Implement hardswish/hardsigmoid on MKLDNN tensors #55218

Krovatkin · 2021-04-02T07:16:36Z

Adding hardwish and hardsigmoid improves mobilenetv3 by ~13%

	hardswish	base
run 1	1305.032	1486.013
run 2	1290.142	1491.001
run 3	1305.51	1491.66
run 4	1308.788	1495.577
avg	1302.368	1491.063	0.873449

facebook-github-bot · 2021-04-02T07:16:44Z

💊 CI failures summary and remediations

As of commit 52b86f5 (more details on the Dr. CI page):

1/1 failures possibly* introduced in this PR
- 1/1 non-scanned failure(s)

This comment was automatically generated by Dr. CI (expand for details).

Follow this link to opt-out of these comments for your Pull Requests.

Please report bugs/suggestions to the (internal) Dr. CI Users group.

eellison

Looks good!

torch/csrc/jit/passes/frozen_ops_to_mkldnn.cpp

eellison · 2021-04-05T14:06:49Z

torch/csrc/jit/passes/frozen_ops_to_mkldnn.cpp

+    std::function<Tensor(Tensor)> fallback) {
+  return [aten_op, fallback](Stack* stack) {
+    auto a = pop(stack).toTensor();
+    if (a.numel() == 0) {


if this is just to put numel() == 0 on the hot path instead of for correctness reasons is it worth it ?
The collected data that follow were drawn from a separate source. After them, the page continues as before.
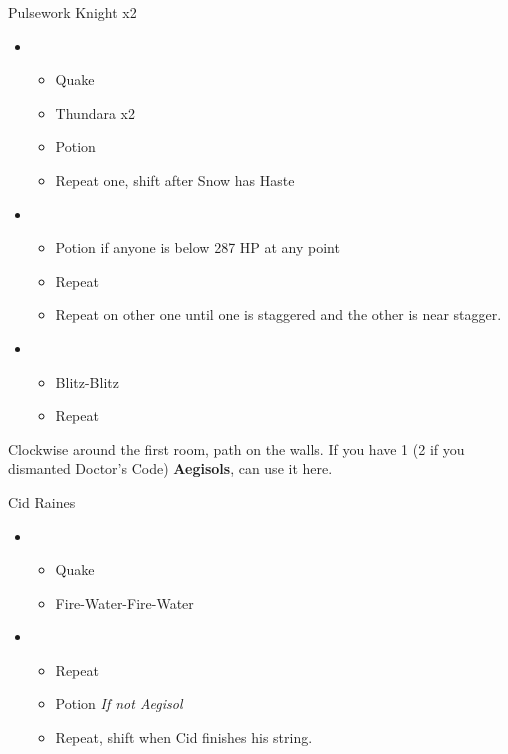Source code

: \begin{multicols}{2}
  \begin{battle}{Pulsework Knight x2}
    \begin{itemize}
      \item \first
            \begin{itemize}
              \item Quake
              \item Thundara x2
              \item Potion
              \item Repeat one, shift after Snow has Haste
            \end{itemize}
      \item \second
            \begin{itemize}
              \item Potion if anyone is below 287 HP at any point
              \item Repeat
              \item Repeat on other one until one is staggered and the other is near stagger.
            \end{itemize}
      \item \sixth
            \begin{itemize}
              \item Blitz-Blitz
              \item Repeat
            \end{itemize}
    \end{itemize}
  \end{battle}
  Clockwise around the first room, path on the walls.
  If you have 1 (2 if you dismanted Doctor's Code) \textbf{Aegisols}, can use it here.
  \begin{battle}{Cid Raines}
    \begin{itemize}
      \item \first
            \begin{itemize}
              \item Quake
              \item Fire-Water-Fire-Water
            \end{itemize}
      \item \third
            \begin{itemize}
              \item Repeat
              \item Potion \textit{If not Aegisol}
              \item Repeat, shift when Cid finishes his string.

\end{itemize}
\end{itemize}
\end{battle}
\end{multicols}
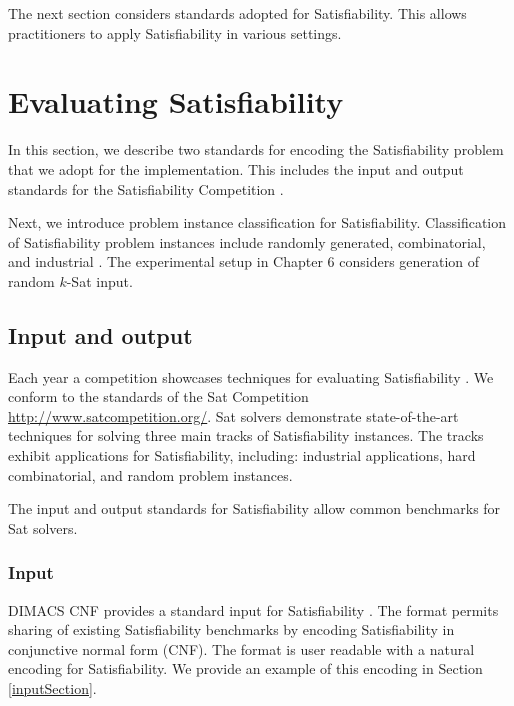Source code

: The next section considers standards adopted for {\sc Satisfiability}.  This allows practitioners to apply {\sc Satisfiability} in various settings.
	
\section{Evaluating {\sc Satisfiability}}

	
	In this section, we describe two standards for encoding the {\sc Satisfiability} problem that we adopt for the implementation.  This includes the input and output standards for the {\sc Satisfiability} Competition \cite{dimacsFormat, satcompetition}.  
	
	Next, we introduce problem instance classification for {\sc Satisfiability}.  Classification of {\sc Satisfiability} problem instances include randomly generated, combinatorial, and industrial \cite{satcompetition}.  The experimental setup in Chapter 6 considers generation of random $k$-{\sc Sat} input.

	\subsection{Input and output}
	
	
 Each year a competition showcases techniques for evaluating {\sc Satisfiability} \cite{satcompetition}.  We conform to the standards of the {\sc Sat} Competition \url{http://www.satcompetition.org/}.  {\sc Sat} solvers demonstrate state-of-the-art techniques for solving three main tracks of {\sc Satisfiability} instances.  The tracks exhibit applications for {\sc Satisfiability}, including: industrial applications, hard combinatorial, and random problem instances.
 
 The input and output standards for {\sc Satisfiability} allow common benchmarks for {\sc Sat} solvers.
	
		\subsubsection{Input}
		
DIMACS CNF provides a standard input for {\sc Satisfiability} \cite{dimacsFormat}.  The format permits sharing of existing {\sc Satisfiability} benchmarks by encoding {\sc Satisfiability} in conjunctive normal form (CNF).  The format is user readable with a natural encoding for {\sc Satisfiability}.  We provide an example of this encoding in Section \ref{inputSection}.
		
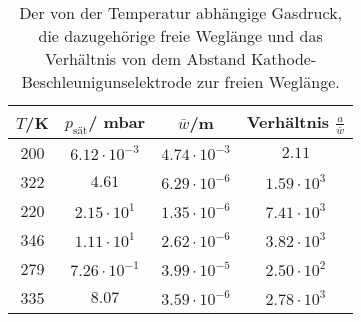 \begin{table}[H]
  \centering
   \begin{tabular}{c c c c }
    \toprule
    $T$/K & $p_{\text{sät}}$/\; mbar & $\bar{w}$/m & Verhältnis $\frac{a}{\bar{w}}$ \\
    \midrule
    200  & $ 6.12 \cdot 10^{-3}$ & $4.74 \cdot 10^{-3}$ & $2.11$\\
    322 & $ 4.61$                & $6.29 \cdot 10^{-6}$ & $1.59 \cdot 10^{3}$\\
    220 & $ 2.15 \cdot 10^{1}$ & $1.35 \cdot 10^{-6}$ & $7.41 \cdot 10^{3}$\\
    346 & $ 1.11 \cdot 10^{1}$ & $2.62 \cdot 10^{-6}$ & $3.82 \cdot 10^{3}$\\
    279 & $ 7.26 \cdot 10^{-1}$ & $3.99 \cdot 10^{-5}$ & $2.50\cdot 10^{2}$\\
    335 & $ 8.07 $              & $3.59 \cdot 10^{-6}$ & $2.78 \cdot 10^{3}$\\
    \bottomrule
  \end{tabular}
  \caption{Der von der Temperatur abhängige Gasdruck, die dazugehörige freie Weglänge
          und das Verhältnis von dem Abstand Kathode-Beschleunigunselektrode zur freien Weglänge.}
  \label{tab:tab1}
\end{table}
eellison · 2021-04-05T14:08:15Z

torch/csrc/jit/passes/frozen_ops_to_mkldnn.cpp

@@ -633,6 +692,10 @@ class MKLDNNSubgraphSlicer {
        return true;
    }

+    if (n->kind() == Symbol::aten("hardswish")) {


nit: register aten::hardswish as an interned operator ?

torch/csrc/jit/passes/frozen_ops_to_mkldnn.cpp

eellison · 2021-04-05T14:10:59Z

torch/csrc/jit/passes/frozen_ops_to_mkldnn.cpp

@@ -456,6 +510,11 @@ void ComputeSubgraphInMKLDNN(Node* subgraph_node) {
      body_node->replaceInput(1, node->outputs().at(1));
    }

+    if (body_node->kind() == Symbol::aten("hardswish")) {
+      body_node->replaceWithNewSymbol(Symbol::aten("MKLDNNHardSwish"));
+      body_node->destroy();


We should be adding hardswish_ here

pytorch/torch/csrc/jit/passes/frozen_ops_to_mkldnn.cpp

Line 819 in ce32d3d

static std::unordered_set<Symbol> mkldnn_ops = {

eellison · 2021-04-05T14:12:03Z

torch/csrc/jit/passes/frozen_ops_to_mkldnn.cpp

@@ -238,6 +281,17 @@ Operation BroadOp(const Node* node) {
  };
 }

+const RegisterOperators MKLDNNHardSwishOpReg({
+    torch::jit::Operator(
+        "aten::MKLDNNHardSwish(Tensor a) -> Tensor",


We should have a way of inplacing this :

pytorch/torch/csrc/jit/passes/frozen_ops_to_mkldnn.cpp

Line 180 in ce32d3d

if (k == aten::relu || k == aten::sigmoid || k == aten::dropout) {

.

Maybe just by adding an inplace=true attribute to the node

eellison · 2021-04-05T14:12:35Z

torch/csrc/jit/passes/frozen_ops_to_mkldnn.cpp

@@ -238,6 +281,17 @@ Operation BroadOp(const Node* node) {
  };
 }

+const RegisterOperators MKLDNNHardSwishOpReg({
+    torch::jit::Operator(


nit: we have prim::mkldnn_convolution, reason not to put this in as prim::hardswish for consistency ?

eellison

Nice, LGTM!

eellison · 2021-04-09T19:01:41Z

test/jit/test_freezing.py

+                        g = parse_ir(graph_str)
+                        m = self.createFunctionFromGraph(g)
+                        x = torch.rand(size)
+                        x_copy = x.detach().clone()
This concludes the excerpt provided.